Yuhua Xu,Jie Luo,Wei Sun
DOI: https://doi.org/10.3390/s24072239
IF: 3.9
2024-04-01
Sensors
Abstract:Convolutional neural networks (CNNs) have significantly advanced various fields; however, their computational demands and power consumption have escalated, posing challenges for deployment in low-power scenarios. To address this issue and facilitate the application of CNNs in power constrained environments, the development of dedicated CNN accelerators is crucial. Prior research has predominantly concentrated on developing low precision CNN accelerators using code generated from high-level synthesis (HLS) tools. Unfortunately, these approaches often fail to efficiently utilize the computational resources of field-programmable gate arrays (FPGAs) and do not extend well to full precision scenarios. To overcome these limitations, we integrate vector dot products to unify the convolution and fully connected layers. By treating the row vector of input feature maps as the fundamental processing unit, we balance processing latency and resource consumption while eliminating data rearrangement time. Furthermore, an accurate design space exploration (DSE) model is established to identify the optimal design points for each CNN layer, and dynamic partial reconfiguration is employed to maximize each layer's access to computational resources. Our approach is validated through the implementation of AlexNet and VGG16 on 7A100T and ZU15EG platforms, respectively. We achieve an average convolutional layer throughput of 28.985 GOP/s and 246.711 GOP/s for full precision. Notably, the proposed accelerator demonstrates remarkable power efficiency, with a maximum improvement of 23.989 and 15.376 times compared to current state-of-the-art FPGA implementations.
engineering, electrical & electronic,chemistry, analytical,instruments & instrumentation
What problem does this paper attempt to address?

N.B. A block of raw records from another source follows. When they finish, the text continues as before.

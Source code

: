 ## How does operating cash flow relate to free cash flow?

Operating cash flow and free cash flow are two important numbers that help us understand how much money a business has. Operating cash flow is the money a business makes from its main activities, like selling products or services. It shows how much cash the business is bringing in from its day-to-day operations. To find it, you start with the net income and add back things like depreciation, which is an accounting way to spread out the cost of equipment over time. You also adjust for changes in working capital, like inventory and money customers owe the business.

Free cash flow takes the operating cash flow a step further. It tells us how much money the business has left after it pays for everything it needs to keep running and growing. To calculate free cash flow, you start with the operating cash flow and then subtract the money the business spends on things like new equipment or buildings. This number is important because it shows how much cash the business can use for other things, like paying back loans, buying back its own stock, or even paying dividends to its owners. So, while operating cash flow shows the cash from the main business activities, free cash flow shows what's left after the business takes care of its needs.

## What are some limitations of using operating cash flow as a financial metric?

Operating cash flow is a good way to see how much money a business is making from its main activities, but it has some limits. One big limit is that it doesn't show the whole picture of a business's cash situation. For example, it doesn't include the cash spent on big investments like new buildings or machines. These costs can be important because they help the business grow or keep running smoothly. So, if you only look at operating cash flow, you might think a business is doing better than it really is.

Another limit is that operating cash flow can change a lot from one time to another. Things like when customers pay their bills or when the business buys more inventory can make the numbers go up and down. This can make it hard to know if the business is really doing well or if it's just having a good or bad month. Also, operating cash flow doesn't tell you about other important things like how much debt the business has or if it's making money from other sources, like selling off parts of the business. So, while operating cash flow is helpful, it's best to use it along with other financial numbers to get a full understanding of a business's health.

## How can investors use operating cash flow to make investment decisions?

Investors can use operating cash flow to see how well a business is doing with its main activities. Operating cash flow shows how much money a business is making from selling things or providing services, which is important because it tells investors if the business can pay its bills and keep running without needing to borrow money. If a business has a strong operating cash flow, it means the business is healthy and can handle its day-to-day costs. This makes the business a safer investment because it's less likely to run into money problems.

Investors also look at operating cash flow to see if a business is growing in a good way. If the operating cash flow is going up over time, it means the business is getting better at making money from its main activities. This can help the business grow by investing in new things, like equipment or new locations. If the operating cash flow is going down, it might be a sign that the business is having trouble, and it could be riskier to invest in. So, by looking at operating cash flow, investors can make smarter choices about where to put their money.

The paper mainly addresses the application challenges of Convolutional Neural Networks (CNNs) in low-power scenarios and proposes a full-precision, low-power CNN accelerator named Flare based on Field Programmable Gate Arrays (FPGA) to solve the issues of low resource utilization and long processing delays in existing methods. Specifically, the paper addresses the following issues: 1. **Improving resource utilization and reducing processing delays**: Traditional FPGA-based designs often generate code through High-Level Synthesis (HLS) tools. While these methods can achieve rapid implementation, they usually cannot fully utilize the computational resources of the FPGA, especially in full-precision operations. Flare introduces a vector dot product to unify the computation modes of convolutional layers and fully connected layers and employs a Design Space Exploration (DSE) model to optimize configuration parameters, thereby improving resource utilization and reducing processing delays. 2. **Adapting to the needs of different layers**: The paper proposes a runtime reconfiguration method that allows each layer to maximize the use of computational resources. Additionally, dynamic partial reconfiguration technology is used to further enhance overall computational efficiency. 3. **Addressing bandwidth limitations**: Given the limited external memory bandwidth of FPGA platforms, Flare adopts caching strategies and data rearrangement techniques to reduce unnecessary data transfers and improve bandwidth utilization. In summary, Flare is an FPGA accelerator design scheme for full-precision CNNs, aiming to overcome the limitations of existing methods and achieve efficient and flexible CNN deployment in low-power environments.